A new report reveals that although homeownership in the U.S. Hispanic community increased in 2014, the growth rate slowed down in respect to previous years.
On Monday, the State of Hispanic Homeownership Report published a study showing that the rate of homeownership among Hispanics fell from 46.1 percent in 2013 to 45.4 percent in 2014. According to the study, this reduction was caused by the overall growth in the number of Hispanic households across the country. As a result, this shows that the net creation of Hispanic households increased at a faster pace than the number of homes owned actually by Latinos.
“Hispanics achieved modest gains in net new owner households this past year. However, the number of net homeownership gains for Hispanics has slowed over the past three years from an increase of 347,000 in 2012 to a notably smaller increase of 54,000 in 2014,” says the report, a publication of the National Association of Hispanic Real Estate Professionals, or NAHREP.
However, “from 1994 to 2005 the national homeownership rate increased by five percentage points but Hispanics gained nearly seven percentage points over that same period of time,” states the report.

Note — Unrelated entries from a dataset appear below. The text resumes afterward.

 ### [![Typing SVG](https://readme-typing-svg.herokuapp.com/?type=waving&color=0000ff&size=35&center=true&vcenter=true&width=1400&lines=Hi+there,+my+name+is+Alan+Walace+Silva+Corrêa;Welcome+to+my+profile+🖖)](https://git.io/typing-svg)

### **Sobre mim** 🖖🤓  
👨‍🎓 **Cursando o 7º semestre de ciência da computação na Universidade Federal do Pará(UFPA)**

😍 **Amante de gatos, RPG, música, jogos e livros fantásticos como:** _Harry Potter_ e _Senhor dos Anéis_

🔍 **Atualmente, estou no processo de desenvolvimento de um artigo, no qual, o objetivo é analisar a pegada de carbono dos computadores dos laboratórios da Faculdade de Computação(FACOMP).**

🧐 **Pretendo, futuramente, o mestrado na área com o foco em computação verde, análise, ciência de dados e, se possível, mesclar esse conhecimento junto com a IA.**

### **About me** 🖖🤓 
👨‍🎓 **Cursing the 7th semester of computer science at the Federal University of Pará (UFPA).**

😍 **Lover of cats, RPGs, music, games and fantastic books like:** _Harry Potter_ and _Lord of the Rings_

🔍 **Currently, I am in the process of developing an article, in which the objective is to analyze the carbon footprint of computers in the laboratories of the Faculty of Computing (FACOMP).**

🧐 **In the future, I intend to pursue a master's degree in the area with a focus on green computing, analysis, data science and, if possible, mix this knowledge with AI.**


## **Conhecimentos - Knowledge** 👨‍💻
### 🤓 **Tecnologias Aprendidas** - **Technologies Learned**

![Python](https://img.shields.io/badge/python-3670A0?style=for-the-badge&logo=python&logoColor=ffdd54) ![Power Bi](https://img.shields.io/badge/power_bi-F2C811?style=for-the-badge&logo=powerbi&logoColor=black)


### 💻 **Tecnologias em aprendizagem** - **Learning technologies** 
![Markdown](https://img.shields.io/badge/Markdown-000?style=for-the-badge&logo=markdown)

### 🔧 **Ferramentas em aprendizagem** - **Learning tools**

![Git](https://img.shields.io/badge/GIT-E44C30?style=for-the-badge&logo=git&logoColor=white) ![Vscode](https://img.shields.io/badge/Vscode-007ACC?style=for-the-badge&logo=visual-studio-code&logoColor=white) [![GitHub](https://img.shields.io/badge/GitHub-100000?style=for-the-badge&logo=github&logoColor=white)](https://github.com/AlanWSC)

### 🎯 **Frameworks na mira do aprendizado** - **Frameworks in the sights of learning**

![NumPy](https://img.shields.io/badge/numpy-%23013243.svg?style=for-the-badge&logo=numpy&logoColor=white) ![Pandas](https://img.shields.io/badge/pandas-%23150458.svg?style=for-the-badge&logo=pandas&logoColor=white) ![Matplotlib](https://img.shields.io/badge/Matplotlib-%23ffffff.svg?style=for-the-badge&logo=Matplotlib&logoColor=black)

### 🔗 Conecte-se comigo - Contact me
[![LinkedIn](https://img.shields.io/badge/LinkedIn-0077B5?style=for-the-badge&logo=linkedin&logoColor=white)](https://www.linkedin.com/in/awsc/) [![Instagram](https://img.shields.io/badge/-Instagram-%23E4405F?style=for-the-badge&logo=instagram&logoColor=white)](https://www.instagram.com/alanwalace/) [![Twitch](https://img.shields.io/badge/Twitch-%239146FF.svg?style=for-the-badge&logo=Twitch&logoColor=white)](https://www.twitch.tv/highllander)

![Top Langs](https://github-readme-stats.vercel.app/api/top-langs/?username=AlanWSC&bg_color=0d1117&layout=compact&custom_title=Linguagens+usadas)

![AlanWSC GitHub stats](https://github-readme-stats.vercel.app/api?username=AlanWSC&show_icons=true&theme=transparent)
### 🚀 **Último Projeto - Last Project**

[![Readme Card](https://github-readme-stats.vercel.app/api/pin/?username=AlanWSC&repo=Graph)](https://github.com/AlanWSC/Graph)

From 2000 to 2014, Hispanics made up 50 percent of the “net growth of overall owner households” in the country. The Urban Institute forecast also released a research study in 2014 showing that Latinos will account for 55.5 percent of new homeowners between 2010 and 2020.
“The report also suggests that even higher Hispanic homeownership growth could be achieved under a stronger economy and policies that expand credit to lower- and middle-income Hispanics,” the report adds.
In 2014, the number of Hispanic homes in the U.S. grew by 320,000. That figure represents 40 percent of the total household growth in the nation and gives Hispanics the lead over any other group when it comes to household growth percentage. This means that Latinos will occupy seven million of the 17 million new homes that will be created between the years 2010 and 2025.